Exercise aim:
The expected output is every line below, reproduced exactly.

Information given:
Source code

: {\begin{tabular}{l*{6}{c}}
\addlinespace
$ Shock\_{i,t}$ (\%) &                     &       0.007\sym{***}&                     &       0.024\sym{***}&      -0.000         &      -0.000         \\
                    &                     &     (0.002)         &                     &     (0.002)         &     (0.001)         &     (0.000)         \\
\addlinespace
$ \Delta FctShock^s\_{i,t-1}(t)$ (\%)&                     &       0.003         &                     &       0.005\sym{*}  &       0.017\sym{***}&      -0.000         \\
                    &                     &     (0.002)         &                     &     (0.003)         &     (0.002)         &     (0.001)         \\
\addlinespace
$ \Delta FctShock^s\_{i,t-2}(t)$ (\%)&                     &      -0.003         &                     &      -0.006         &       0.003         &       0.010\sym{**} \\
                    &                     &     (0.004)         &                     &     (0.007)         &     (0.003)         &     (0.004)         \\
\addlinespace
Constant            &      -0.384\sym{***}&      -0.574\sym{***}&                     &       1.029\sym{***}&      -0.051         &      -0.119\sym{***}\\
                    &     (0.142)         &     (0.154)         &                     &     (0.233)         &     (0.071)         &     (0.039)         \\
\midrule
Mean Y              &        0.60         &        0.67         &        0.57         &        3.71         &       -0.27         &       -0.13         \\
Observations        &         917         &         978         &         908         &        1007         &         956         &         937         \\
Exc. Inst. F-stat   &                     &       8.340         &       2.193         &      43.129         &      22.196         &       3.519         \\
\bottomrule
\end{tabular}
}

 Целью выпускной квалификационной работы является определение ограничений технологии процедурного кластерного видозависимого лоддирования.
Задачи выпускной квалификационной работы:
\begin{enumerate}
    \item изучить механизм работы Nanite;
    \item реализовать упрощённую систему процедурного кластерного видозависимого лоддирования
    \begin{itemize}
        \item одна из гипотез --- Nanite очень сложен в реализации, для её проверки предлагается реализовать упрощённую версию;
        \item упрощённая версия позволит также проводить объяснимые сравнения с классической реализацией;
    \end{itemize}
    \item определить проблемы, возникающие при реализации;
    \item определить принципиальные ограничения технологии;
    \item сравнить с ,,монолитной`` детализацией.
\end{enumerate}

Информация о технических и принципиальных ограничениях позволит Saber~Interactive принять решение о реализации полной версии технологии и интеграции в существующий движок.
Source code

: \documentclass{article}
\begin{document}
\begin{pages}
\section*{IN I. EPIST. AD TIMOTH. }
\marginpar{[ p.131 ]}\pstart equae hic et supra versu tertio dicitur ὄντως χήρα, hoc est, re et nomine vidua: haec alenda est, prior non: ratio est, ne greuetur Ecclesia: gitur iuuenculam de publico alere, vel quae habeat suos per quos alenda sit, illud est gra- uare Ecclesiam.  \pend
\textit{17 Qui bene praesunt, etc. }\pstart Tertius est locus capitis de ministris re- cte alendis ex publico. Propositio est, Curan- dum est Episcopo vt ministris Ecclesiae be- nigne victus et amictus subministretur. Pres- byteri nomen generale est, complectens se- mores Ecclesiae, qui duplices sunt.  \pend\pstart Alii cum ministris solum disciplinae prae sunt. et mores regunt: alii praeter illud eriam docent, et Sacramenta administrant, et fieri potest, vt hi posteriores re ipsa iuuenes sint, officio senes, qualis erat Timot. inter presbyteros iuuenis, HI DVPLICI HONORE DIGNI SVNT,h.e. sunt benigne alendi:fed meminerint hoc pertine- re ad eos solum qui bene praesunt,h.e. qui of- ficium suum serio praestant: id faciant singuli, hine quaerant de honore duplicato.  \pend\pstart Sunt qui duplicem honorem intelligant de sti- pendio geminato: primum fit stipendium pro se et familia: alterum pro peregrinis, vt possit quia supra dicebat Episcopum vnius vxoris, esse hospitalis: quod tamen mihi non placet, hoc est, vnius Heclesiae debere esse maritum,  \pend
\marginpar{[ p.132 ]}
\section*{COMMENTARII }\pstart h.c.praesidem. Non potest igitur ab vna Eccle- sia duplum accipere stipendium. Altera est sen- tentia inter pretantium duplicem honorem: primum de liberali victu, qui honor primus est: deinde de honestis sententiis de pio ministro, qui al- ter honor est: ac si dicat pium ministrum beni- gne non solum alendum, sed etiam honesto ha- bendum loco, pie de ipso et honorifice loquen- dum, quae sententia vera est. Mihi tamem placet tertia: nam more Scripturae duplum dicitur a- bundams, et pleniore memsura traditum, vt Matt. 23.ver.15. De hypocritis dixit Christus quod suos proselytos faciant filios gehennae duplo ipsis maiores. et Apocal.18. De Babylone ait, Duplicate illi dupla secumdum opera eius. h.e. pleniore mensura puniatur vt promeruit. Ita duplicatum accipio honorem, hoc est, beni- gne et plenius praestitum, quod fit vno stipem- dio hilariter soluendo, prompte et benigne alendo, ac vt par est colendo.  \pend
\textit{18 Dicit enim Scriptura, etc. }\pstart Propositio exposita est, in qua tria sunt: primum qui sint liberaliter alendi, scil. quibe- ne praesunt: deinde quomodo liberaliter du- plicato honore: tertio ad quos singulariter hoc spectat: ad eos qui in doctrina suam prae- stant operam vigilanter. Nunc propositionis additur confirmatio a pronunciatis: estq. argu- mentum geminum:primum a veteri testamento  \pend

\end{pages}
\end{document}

Response to the task:
Source code

: {\begin{tabular}{l*{6}{c}}
\addlinespace
$ Shock\_{i,t}$ (\%) &                     &       0.007\sym{***}&                     &       0.024\sym{***}&      -0.000         &      -0.000         \\
                    &                     &     (0.002)         &                     &     (0.002)         &     (0.001)         &     (0.000)         \\
\addlinespace
$ \Delta FctShock^s\_{i,t-1}(t)$ (\%)&                     &       0.003         &                     &       0.005\sym{*}  &       0.017\sym{***}&      -0.000         \\
                    &                     &     (0.002)         &                     &     (0.003)         &     (0.002)         &     (0.001)         \\
\addlinespace
$ \Delta FctShock^s\_{i,t-2}(t)$ (\%)&                     &      -0.003         &                     &      -0.006         &       0.003         &       0.010\sym{**} \\
                    &                     &     (0.004)         &                     &     (0.007)         &     (0.003)         &     (0.004)         \\
\addlinespace
Constant            &      -0.384\sym{***}&      -0.574\sym{***}&                     &       1.029\sym{***}&      -0.051         &      -0.119\sym{***}\\
                    &     (0.142)         &     (0.154)         &                     &     (0.233)         &     (0.071)         &     (0.039)         \\
\midrule
Mean Y              &        0.60         &        0.67         &        0.57         &        3.71         &       -0.27         &       -0.13         \\
Observations        &         917         &         978         &         908         &        1007         &         956         &         937         \\
Exc. Inst. F-stat   &                     &       8.340         &       2.193         &      43.129         &      22.196         &       3.519         \\
\bottomrule
\end{tabular}
}

 Целью выпускной квалификационной работы является определение ограничений технологии процедурного кластерного видозависимого лоддирования.
Задачи выпускной квалификационной работы:
\begin{enumerate}
    \item изучить механизм работы Nanite;
    \item реализовать упрощённую систему процедурного кластерного видозависимого лоддирования
    \begin{itemize}
        \item одна из гипотез --- Nanite очень сложен в реализации, для её проверки предлагается реализовать упрощённую версию;
        \item упрощённая версия позволит также проводить объяснимые сравнения с классической реализацией;
    \end{itemize}
    \item определить проблемы, возникающие при реализации;
    \item определить принципиальные ограничения технологии;
    \item сравнить с ,,монолитной`` детализацией.
\end{enumerate}

Информация о технических и принципиальных ограничениях позволит Saber~Interactive принять решение о реализации полной версии технологии и интеграции в существующий движок.
Source code

: \documentclass{article}
\begin{document}
\begin{pages}
\section*{IN I. EPIST. AD TIMOTH. }
\marginpar{[ p.131 ]}\pstart equae hic et supra versu tertio dicitur ὄντως χήρα, hoc est, re et nomine vidua: haec alenda est, prior non: ratio est, ne greuetur Ecclesia: gitur iuuenculam de publico alere, vel quae habeat suos per quos alenda sit, illud est gra- uare Ecclesiam.  \pend
\textit{17 Qui bene praesunt, etc. }\pstart Tertius est locus capitis de ministris re- cte alendis ex publico. Propositio est, Curan- dum est Episcopo vt ministris Ecclesiae be- nigne victus et amictus subministretur. Pres- byteri nomen generale est, complectens se- mores Ecclesiae, qui duplices sunt.  \pend\pstart Alii cum ministris solum disciplinae prae sunt. et mores regunt: alii praeter illud eriam docent, et Sacramenta administrant, et fieri potest, vt hi posteriores re ipsa iuuenes sint, officio senes, qualis erat Timot. inter presbyteros iuuenis, HI DVPLICI HONORE DIGNI SVNT,h.e. sunt benigne alendi:fed meminerint hoc pertine- re ad eos solum qui bene praesunt,h.e. qui of- ficium suum serio praestant: id faciant singuli, hine quaerant de honore duplicato.  \pend\pstart Sunt qui duplicem honorem intelligant de sti- pendio geminato: primum fit stipendium pro se et familia: alterum pro peregrinis, vt possit quia supra dicebat Episcopum vnius vxoris, esse hospitalis: quod tamen mihi non placet, hoc est, vnius Heclesiae debere esse maritum,  \pend
\marginpar{[ p.132 ]}
\section*{COMMENTARII }\pstart h.c.praesidem. Non potest igitur ab vna Eccle- sia duplum accipere stipendium. Altera est sen- tentia inter pretantium duplicem honorem: primum de liberali victu, qui honor primus est: deinde de honestis sententiis de pio ministro, qui al- ter honor est: ac si dicat pium ministrum beni- gne non solum alendum, sed etiam honesto ha- bendum loco, pie de ipso et honorifice loquen- dum, quae sententia vera est. Mihi tamem placet tertia: nam more Scripturae duplum dicitur a- bundams, et pleniore memsura traditum, vt Matt. 23.ver.15. De hypocritis dixit Christus quod suos proselytos faciant filios gehennae duplo ipsis maiores. et Apocal.18. De Babylone ait, Duplicate illi dupla secumdum opera eius. h.e. pleniore mensura puniatur vt promeruit. Ita duplicatum accipio honorem, hoc est, beni- gne et plenius praestitum, quod fit vno stipem- dio hilariter soluendo, prompte et benigne alendo, ac vt par est colendo.  \pend
\textit{18 Dicit enim Scriptura, etc. }\pstart Propositio exposita est, in qua tria sunt: primum qui sint liberaliter alendi, scil. quibe- ne praesunt: deinde quomodo liberaliter du- plicato honore: tertio ad quos singulariter hoc spectat: ad eos qui in doctrina suam prae- stant operam vigilanter. Nunc propositionis additur confirmatio a pronunciatis: estq. argu- mentum geminum:primum a veteri testamento  \pend

\end{pages}
\end{document}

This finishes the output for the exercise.